Aim of the exercise ::
Omit the pictures while printing every entry below exactly as given.

Task material ::
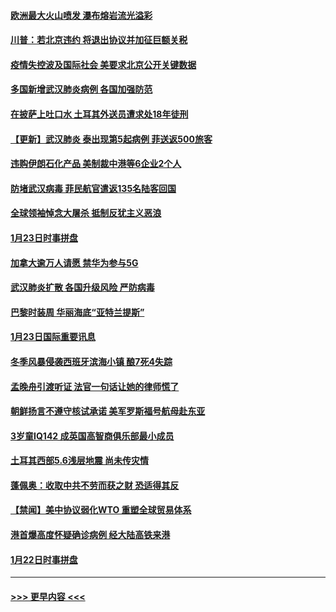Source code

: #### [欧洲最大火山喷发 瀑布熔岩流光溢彩](../pages/prog202/a102760310.md?t=01250511) 
#### [川普：若北京违约 将退出协议并加征巨额关税](../pages/prog202/a102760250.md?t=01250511) 
#### [疫情失控波及国际社会 美要求北京公开关键数据](../pages/prog202/a102760245.md?t=01250511) 
#### [多国新增武汉肺炎病例 各国加强防范](../pages/prog202/a102760214.md?t=01250511) 
#### [在披萨上吐口水 土耳其外送员遭求处18年徒刑](../pages/prog202/a102759979.md?t=01250511) 
#### [【更新】武汉肺炎 泰出现第5起病例 菲送返500旅客](../pages/prog202/a102758911.md?t=01250511) 
#### [违购伊朗石化产品 美制裁中港等6企业2个人](../pages/prog202/a102759952.md?t=01250511) 
#### [防堵武汉病毒 菲民航官遣返135名陆客回国](../pages/prog202/a102759946.md?t=01250511) 
#### [全球领袖悼念大屠杀 抵制反犹主义恶浪](../pages/prog202/a102759678.md?t=01250511) 
#### [1月23日时事拼盘](../pages/prog202/a102759599.md?t=01250511) 
#### [加拿大逾万人请愿 禁华为参与5G](../pages/prog202/a102759553.md?t=01250511) 
#### [武汉肺炎扩散 各国升级风险 严防病毒](../pages/prog202/a102759400.md?t=01250511) 
#### [巴黎时装周 华丽海底“亚特兰提斯”](../pages/prog202/a102759217.md?t=01250511) 
#### [1月23日国际重要讯息](../pages/prog202/a102759199.md?t=01250511) 
#### [冬季风暴侵袭西班牙滨海小镇 酿7死4失踪](../pages/prog202/a102759119.md?t=01250511) 
#### [孟晚舟引渡听证 法官一句话让她的律师慌了](../pages/prog202/a102759060.md?t=01250511) 
#### [朝鲜扬言不遵守核试承诺 美军罗斯福号航母赴东亚](../pages/prog202/a102759001.md?t=01250511) 
#### [3岁童IQ142 成英国高智商俱乐部最小成员](../pages/prog202/a102758990.md?t=01250511) 
#### [土耳其西部5.6浅层地震 尚未传灾情](../pages/prog202/a102758903.md?t=01250511) 
#### [蓬佩奥：收取中共不劳而获之财 恐适得其反](../pages/prog202/a102758889.md?t=01250511) 
#### [【禁闻】美中协议弱化WTO 重塑全球贸易体系](../pages/prog202/a102758790.md?t=01250511) 
#### [港首爆高度怀疑确诊病例 经大陆高铁来港](../pages/prog202/a102758613.md?t=01250511) 
#### [1月22日时事拼盘](../pages/prog202/a102758615.md?t=01250511) 

----
#### [ >>> 更早内容 <<< ](../indexes/prog202-earlier.md)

Solution for this problem ::
Source code

: #### [欧洲最大火山喷发 瀑布熔岩流光溢彩](../pages/prog202/a102760310.md?t=01250511) 
#### [川普：若北京违约 将退出协议并加征巨额关税](../pages/prog202/a102760250.md?t=01250511) 
#### [疫情失控波及国际社会 美要求北京公开关键数据](../pages/prog202/a102760245.md?t=01250511) 
#### [多国新增武汉肺炎病例 各国加强防范](../pages/prog202/a102760214.md?t=01250511) 
#### [在披萨上吐口水 土耳其外送员遭求处18年徒刑](../pages/prog202/a102759979.md?t=01250511) 
#### [【更新】武汉肺炎 泰出现第5起病例 菲送返500旅客](../pages/prog202/a102758911.md?t=01250511) 
#### [违购伊朗石化产品 美制裁中港等6企业2个人](../pages/prog202/a102759952.md?t=01250511) 
#### [防堵武汉病毒 菲民航官遣返135名陆客回国](../pages/prog202/a102759946.md?t=01250511) 
#### [全球领袖悼念大屠杀 抵制反犹主义恶浪](../pages/prog202/a102759678.md?t=01250511) 
#### [1月23日时事拼盘](../pages/prog202/a102759599.md?t=01250511) 
#### [加拿大逾万人请愿 禁华为参与5G](../pages/prog202/a102759553.md?t=01250511) 
#### [武汉肺炎扩散 各国升级风险 严防病毒](../pages/prog202/a102759400.md?t=01250511) 
#### [巴黎时装周 华丽海底“亚特兰提斯”](../pages/prog202/a102759217.md?t=01250511) 
#### [1月23日国际重要讯息](../pages/prog202/a102759199.md?t=01250511) 
#### [冬季风暴侵袭西班牙滨海小镇 酿7死4失踪](../pages/prog202/a102759119.md?t=01250511) 
#### [孟晚舟引渡听证 法官一句话让她的律师慌了](../pages/prog202/a102759060.md?t=01250511) 
#### [朝鲜扬言不遵守核试承诺 美军罗斯福号航母赴东亚](../pages/prog202/a102759001.md?t=01250511) 
#### [3岁童IQ142 成英国高智商俱乐部最小成员](../pages/prog202/a102758990.md?t=01250511) 
#### [土耳其西部5.6浅层地震 尚未传灾情](../pages/prog202/a102758903.md?t=01250511) 
#### [蓬佩奥：收取中共不劳而获之财 恐适得其反](../pages/prog202/a102758889.md?t=01250511) 
#### [【禁闻】美中协议弱化WTO 重塑全球贸易体系](../pages/prog202/a102758790.md?t=01250511) 
#### [港首爆高度怀疑确诊病例 经大陆高铁来港](../pages/prog202/a102758613.md?t=01250511) 
#### [1月22日时事拼盘](../pages/prog202/a102758615.md?t=01250511) 

----
#### [ >>> 更早内容 <<< ](../indexes/prog202-earlier.md)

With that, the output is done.